**Input for this task:**
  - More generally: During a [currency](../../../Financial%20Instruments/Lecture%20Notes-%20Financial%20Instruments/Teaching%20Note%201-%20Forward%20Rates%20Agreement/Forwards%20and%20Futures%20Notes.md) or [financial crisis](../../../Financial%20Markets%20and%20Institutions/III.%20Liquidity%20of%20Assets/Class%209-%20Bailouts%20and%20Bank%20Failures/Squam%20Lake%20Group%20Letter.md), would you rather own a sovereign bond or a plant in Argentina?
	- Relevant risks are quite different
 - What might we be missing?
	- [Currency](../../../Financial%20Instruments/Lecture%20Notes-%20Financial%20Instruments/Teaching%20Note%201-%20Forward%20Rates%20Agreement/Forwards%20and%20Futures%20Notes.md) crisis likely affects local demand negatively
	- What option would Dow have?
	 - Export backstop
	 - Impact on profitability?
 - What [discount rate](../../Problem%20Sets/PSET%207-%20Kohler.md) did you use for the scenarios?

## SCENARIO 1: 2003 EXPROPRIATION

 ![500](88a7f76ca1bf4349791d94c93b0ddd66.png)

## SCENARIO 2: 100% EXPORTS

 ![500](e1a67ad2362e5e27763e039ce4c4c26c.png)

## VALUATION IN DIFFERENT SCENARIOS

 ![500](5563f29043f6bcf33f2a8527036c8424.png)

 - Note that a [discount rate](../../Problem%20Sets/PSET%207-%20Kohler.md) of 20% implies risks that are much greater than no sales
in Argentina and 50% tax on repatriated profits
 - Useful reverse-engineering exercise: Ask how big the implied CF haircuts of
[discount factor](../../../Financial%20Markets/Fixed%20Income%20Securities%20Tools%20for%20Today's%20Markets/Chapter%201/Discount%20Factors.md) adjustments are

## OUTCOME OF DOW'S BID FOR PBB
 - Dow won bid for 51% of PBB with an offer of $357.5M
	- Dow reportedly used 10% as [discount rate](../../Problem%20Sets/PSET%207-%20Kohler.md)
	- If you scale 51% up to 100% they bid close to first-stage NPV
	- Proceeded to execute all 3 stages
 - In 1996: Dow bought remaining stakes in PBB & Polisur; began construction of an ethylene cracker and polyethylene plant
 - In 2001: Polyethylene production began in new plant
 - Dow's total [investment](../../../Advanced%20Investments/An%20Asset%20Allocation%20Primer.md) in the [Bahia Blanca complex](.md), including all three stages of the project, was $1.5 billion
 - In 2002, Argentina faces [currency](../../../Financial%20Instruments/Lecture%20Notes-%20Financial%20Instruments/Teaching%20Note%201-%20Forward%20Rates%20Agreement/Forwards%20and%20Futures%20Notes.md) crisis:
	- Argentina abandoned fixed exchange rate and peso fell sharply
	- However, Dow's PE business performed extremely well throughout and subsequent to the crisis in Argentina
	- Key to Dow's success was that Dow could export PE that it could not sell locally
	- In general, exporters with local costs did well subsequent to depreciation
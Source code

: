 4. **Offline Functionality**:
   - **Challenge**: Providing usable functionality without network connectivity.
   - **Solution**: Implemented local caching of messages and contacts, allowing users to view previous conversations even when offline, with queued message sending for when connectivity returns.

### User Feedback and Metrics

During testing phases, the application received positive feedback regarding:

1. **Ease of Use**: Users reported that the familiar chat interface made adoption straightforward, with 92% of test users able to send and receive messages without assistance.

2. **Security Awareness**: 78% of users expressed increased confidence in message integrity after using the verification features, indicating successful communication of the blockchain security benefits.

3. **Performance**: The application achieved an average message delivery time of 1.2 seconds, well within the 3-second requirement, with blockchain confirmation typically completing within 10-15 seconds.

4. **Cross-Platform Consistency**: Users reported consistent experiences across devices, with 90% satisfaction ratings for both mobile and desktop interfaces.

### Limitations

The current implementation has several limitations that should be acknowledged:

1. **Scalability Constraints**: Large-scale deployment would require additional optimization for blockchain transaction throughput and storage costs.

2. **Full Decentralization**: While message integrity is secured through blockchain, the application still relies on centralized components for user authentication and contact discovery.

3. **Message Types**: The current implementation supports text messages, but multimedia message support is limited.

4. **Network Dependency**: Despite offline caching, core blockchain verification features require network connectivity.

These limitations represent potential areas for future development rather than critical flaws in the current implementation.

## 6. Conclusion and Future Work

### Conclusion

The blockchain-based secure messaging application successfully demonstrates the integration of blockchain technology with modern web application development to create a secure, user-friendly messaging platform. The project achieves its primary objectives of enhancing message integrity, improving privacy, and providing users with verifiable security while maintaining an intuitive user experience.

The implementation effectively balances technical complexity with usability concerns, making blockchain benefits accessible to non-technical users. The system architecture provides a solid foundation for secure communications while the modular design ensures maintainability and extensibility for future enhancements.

**Work item:** Exactly how many lines of the listing hold the word "well"? Give the number with nothing else.

**Result for this exercise:** 3